The plan, unveiled late Wednesday, includes an unprecedented “Super Chapter 9” proposal to create a restructuring framework that is reserved exclusively for U.S. territories. The proposal would give Puerto Rico access to Chapter 9 – a chapter of the U.S. Bankruptcy Code that allows local and state governments to restructure their debt – to restructure not just its municipalities’ debts, but also allow the Commonwealth as a whole to restructure its debt under U.S. bankruptcy laws.
Some experts, including Daniel Hanson, an analyst at Height Securities who attended the hearing, believe the proposed “Super Chapter 9” is a non-starter. In a research note issued Thursday, Hanson puts the odds of Congress passing the extraordinary measure at “below 5 percent,” adding that it is “extraordinarily unlikely that Congress would find such legislation to be consistent with a contemporary Republican fiscal posture.”
Before Congress moves forward with any of the White House’s proposals to help Puerto Rico with its staggering $72 billion debt load, a large issue will likely need to be rectified; the Commonwealth needs to provide transparent and verifiable financial data for the committees to evaluate.
Gov. Padilla told the lawmakers that it may still be “weeks or months” until financials for fiscal year 2014 are ready for congressional review.
Despite this setback, Counselor Weiss, who is leading the Obama administrations’ efforts to provide assistance to PR, assured the committee that Treasury “will apply all of its efforts, creativity and resources” to find a resolution to the indebted island’s financial crisis.
Observers of Puerto Rico bonds are skeptical of Treasury’s plans, with some questioning the legality of a Super Chapter 9 restructuring.
“Under current federal law this is not permitted,” said David Tawil, co-founder and President Maglan Capital, who believes that if Congress were to pass this type of framework for debt restructuring, holders of Puerto Rico’s paper who are forced to take haircuts “will have quite a strong legal argument”.
Tawil, who specializes in corporate distressed debt situations, also noted that the proposal would likely have huge detrimental effects on bondholders.
Another potential unintended consequence of the Super Chapter 9 proposal is the impact on the muni debt markets.
“The Administration’s unprecedented proposal, so-called “Super Chapter 9″, would restructure all of Puerto Rico’s debt, including its Constitutional debt, and is widely expected to disrupt U.S. municipal debt markets raising the cost of borrowing for states and municipalities across the country”, The Main Street Bondholders Coalition said in a statement.
George Carroll, a member of the Main Street Bondholders and retired municipal bond adviser, bought Puerto Rico General Obligation bonds for his retirement portfolio specifically because of their constitutional guarantee.

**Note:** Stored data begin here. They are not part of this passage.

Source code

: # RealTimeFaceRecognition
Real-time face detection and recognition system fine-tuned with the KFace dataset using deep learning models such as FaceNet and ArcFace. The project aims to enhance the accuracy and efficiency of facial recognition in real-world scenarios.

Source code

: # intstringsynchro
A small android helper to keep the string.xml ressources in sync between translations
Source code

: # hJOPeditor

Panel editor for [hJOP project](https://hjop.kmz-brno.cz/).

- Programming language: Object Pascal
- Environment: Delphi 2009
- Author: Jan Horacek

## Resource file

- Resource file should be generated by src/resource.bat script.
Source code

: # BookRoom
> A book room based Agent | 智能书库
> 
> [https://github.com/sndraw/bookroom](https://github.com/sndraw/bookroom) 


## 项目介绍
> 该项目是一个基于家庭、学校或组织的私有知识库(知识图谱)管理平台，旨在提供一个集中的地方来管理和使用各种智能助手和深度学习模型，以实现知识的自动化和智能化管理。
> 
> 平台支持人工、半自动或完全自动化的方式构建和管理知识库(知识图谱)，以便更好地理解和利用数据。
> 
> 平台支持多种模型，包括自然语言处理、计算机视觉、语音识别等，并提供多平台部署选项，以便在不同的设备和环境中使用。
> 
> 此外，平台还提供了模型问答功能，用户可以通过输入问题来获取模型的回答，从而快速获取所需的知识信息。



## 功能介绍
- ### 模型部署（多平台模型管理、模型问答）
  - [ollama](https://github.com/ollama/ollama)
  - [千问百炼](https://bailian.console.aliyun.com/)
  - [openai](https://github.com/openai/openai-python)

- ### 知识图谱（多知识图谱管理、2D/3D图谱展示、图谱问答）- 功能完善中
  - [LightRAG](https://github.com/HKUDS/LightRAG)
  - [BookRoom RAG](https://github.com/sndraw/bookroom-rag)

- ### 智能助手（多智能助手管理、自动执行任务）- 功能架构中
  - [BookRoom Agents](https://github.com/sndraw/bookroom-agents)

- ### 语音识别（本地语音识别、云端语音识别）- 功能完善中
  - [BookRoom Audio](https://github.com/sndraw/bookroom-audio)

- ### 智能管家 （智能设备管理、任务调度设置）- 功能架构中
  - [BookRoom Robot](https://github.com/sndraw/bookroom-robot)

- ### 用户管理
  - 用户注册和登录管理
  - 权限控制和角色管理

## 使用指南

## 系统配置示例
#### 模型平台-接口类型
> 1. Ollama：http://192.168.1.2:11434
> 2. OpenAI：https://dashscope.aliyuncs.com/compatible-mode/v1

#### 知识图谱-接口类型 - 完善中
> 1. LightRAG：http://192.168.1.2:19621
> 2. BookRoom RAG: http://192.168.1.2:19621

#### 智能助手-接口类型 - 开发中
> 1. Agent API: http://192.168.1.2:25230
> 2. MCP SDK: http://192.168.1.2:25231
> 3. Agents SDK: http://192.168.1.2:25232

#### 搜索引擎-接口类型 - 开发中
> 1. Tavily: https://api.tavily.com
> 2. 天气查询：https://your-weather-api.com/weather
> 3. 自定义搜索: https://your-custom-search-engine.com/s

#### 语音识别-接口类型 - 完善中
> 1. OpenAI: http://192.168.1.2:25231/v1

Carroll, who has been in the muni bond and finance business for 38-years, said the Super chapter 9 proposal was not only reckless, but would put Americans’ retirement accounts at risk.
“Impairing constitutionally protected general obligation bonds will bring chaos to America’s municipal bond market. This will spurt other states from New Jersey to Illinois to ask for Super Chapter 9, and the result would be a disaster for millions of American retirees who are invested in state and local general obligation bonds.